• Exercise directions: The entries need to be copied exactly.

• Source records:
<<<<

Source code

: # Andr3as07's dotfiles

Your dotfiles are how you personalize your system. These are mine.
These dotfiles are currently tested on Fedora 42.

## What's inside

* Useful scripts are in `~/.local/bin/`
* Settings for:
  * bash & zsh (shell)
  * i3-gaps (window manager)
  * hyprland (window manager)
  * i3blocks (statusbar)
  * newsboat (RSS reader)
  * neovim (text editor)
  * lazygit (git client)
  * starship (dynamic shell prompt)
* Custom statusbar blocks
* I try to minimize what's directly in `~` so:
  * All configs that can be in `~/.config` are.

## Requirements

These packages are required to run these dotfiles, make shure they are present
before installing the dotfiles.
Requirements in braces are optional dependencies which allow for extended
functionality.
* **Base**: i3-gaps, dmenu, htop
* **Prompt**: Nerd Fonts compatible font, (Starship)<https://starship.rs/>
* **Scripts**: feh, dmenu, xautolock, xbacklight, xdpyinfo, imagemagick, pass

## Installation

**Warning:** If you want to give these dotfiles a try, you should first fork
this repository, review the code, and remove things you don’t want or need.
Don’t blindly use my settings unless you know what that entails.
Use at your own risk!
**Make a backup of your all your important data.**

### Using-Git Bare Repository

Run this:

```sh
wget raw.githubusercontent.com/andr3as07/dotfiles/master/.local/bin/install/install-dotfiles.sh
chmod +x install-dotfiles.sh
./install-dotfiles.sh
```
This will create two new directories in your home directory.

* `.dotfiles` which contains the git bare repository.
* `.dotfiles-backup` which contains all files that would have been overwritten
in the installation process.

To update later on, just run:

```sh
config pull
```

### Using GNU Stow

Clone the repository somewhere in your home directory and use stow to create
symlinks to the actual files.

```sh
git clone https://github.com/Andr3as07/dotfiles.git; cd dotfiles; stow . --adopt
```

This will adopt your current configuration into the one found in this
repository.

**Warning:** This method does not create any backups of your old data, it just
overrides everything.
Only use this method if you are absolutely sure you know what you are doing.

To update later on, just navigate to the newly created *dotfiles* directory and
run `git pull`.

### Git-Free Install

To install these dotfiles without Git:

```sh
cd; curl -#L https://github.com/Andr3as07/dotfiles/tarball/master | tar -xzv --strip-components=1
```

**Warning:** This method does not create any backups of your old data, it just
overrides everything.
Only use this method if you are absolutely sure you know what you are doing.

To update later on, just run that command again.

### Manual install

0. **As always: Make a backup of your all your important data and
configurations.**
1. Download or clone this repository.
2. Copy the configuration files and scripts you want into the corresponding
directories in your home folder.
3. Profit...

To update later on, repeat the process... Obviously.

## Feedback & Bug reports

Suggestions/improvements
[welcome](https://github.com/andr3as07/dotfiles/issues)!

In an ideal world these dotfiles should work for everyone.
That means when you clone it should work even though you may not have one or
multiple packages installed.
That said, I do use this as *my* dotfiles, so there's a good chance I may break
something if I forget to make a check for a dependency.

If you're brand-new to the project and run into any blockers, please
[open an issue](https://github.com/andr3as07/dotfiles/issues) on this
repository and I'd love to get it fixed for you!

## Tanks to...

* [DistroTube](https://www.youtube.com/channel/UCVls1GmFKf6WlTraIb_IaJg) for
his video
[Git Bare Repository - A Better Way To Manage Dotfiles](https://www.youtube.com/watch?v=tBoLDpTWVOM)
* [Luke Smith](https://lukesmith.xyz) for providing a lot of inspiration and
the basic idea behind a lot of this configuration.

>>>>

• Worked solution:
Source code

: # Andr3as07's dotfiles

Your dotfiles are how you personalize your system. These are mine.
These dotfiles are currently tested on Fedora 42.

## What's inside

* Useful scripts are in `~/.local/bin/`
* Settings for:
  * bash & zsh (shell)
  * i3-gaps (window manager)
  * hyprland (window manager)
  * i3blocks (statusbar)
  * newsboat (RSS reader)
  * neovim (text editor)
  * lazygit (git client)
  * starship (dynamic shell prompt)
* Custom statusbar blocks
* I try to minimize what's directly in `~` so:
  * All configs that can be in `~/.config` are.

## Requirements

These packages are required to run these dotfiles, make shure they are present
before installing the dotfiles.
Requirements in braces are optional dependencies which allow for extended
functionality.
* **Base**: i3-gaps, dmenu, htop
* **Prompt**: Nerd Fonts compatible font, (Starship)<https://starship.rs/>
* **Scripts**: feh, dmenu, xautolock, xbacklight, xdpyinfo, imagemagick, pass

## Installation

**Warning:** If you want to give these dotfiles a try, you should first fork
this repository, review the code, and remove things you don’t want or need.
Don’t blindly use my settings unless you know what that entails.
Use at your own risk!
**Make a backup of your all your important data.**

### Using-Git Bare Repository

Run this:

```sh
wget raw.githubusercontent.com/andr3as07/dotfiles/master/.local/bin/install/install-dotfiles.sh
chmod +x install-dotfiles.sh
./install-dotfiles.sh
```
This will create two new directories in your home directory.

* `.dotfiles` which contains the git bare repository.
* `.dotfiles-backup` which contains all files that would have been overwritten
in the installation process.

To update later on, just run:

```sh
config pull
```

### Using GNU Stow

Clone the repository somewhere in your home directory and use stow to create
symlinks to the actual files.

```sh
git clone https://github.com/Andr3as07/dotfiles.git; cd dotfiles; stow . --adopt
```

This will adopt your current configuration into the one found in this
repository.

**Warning:** This method does not create any backups of your old data, it just
overrides everything.
Only use this method if you are absolutely sure you know what you are doing.

To update later on, just navigate to the newly created *dotfiles* directory and
run `git pull`.

### Git-Free Install

To install these dotfiles without Git:

```sh
cd; curl -#L https://github.com/Andr3as07/dotfiles/tarball/master | tar -xzv --strip-components=1
```

**Warning:** This method does not create any backups of your old data, it just
overrides everything.
Only use this method if you are absolutely sure you know what you are doing.

To update later on, just run that command again.

### Manual install

0. **As always: Make a backup of your all your important data and
configurations.**
1. Download or clone this repository.
2. Copy the configuration files and scripts you want into the corresponding
directories in your home folder.
3. Profit...

To update later on, repeat the process... Obviously.

## Feedback & Bug reports

Suggestions/improvements
[welcome](https://github.com/andr3as07/dotfiles/issues)!

In an ideal world these dotfiles should work for everyone.
That means when you clone it should work even though you may not have one or
multiple packages installed.
That said, I do use this as *my* dotfiles, so there's a good chance I may break
something if I forget to make a check for a dependency.

If you're brand-new to the project and run into any blockers, please
[open an issue](https://github.com/andr3as07/dotfiles/issues) on this
repository and I'd love to get it fixed for you!

## Tanks to...

* [DistroTube](https://www.youtube.com/channel/UCVls1GmFKf6WlTraIb_IaJg) for
his video
[Git Bare Repository - A Better Way To Manage Dotfiles](https://www.youtube.com/watch?v=tBoLDpTWVOM)
* [Luke Smith](https://lukesmith.xyz) for providing a lot of inspiration and
the basic idea behind a lot of this configuration.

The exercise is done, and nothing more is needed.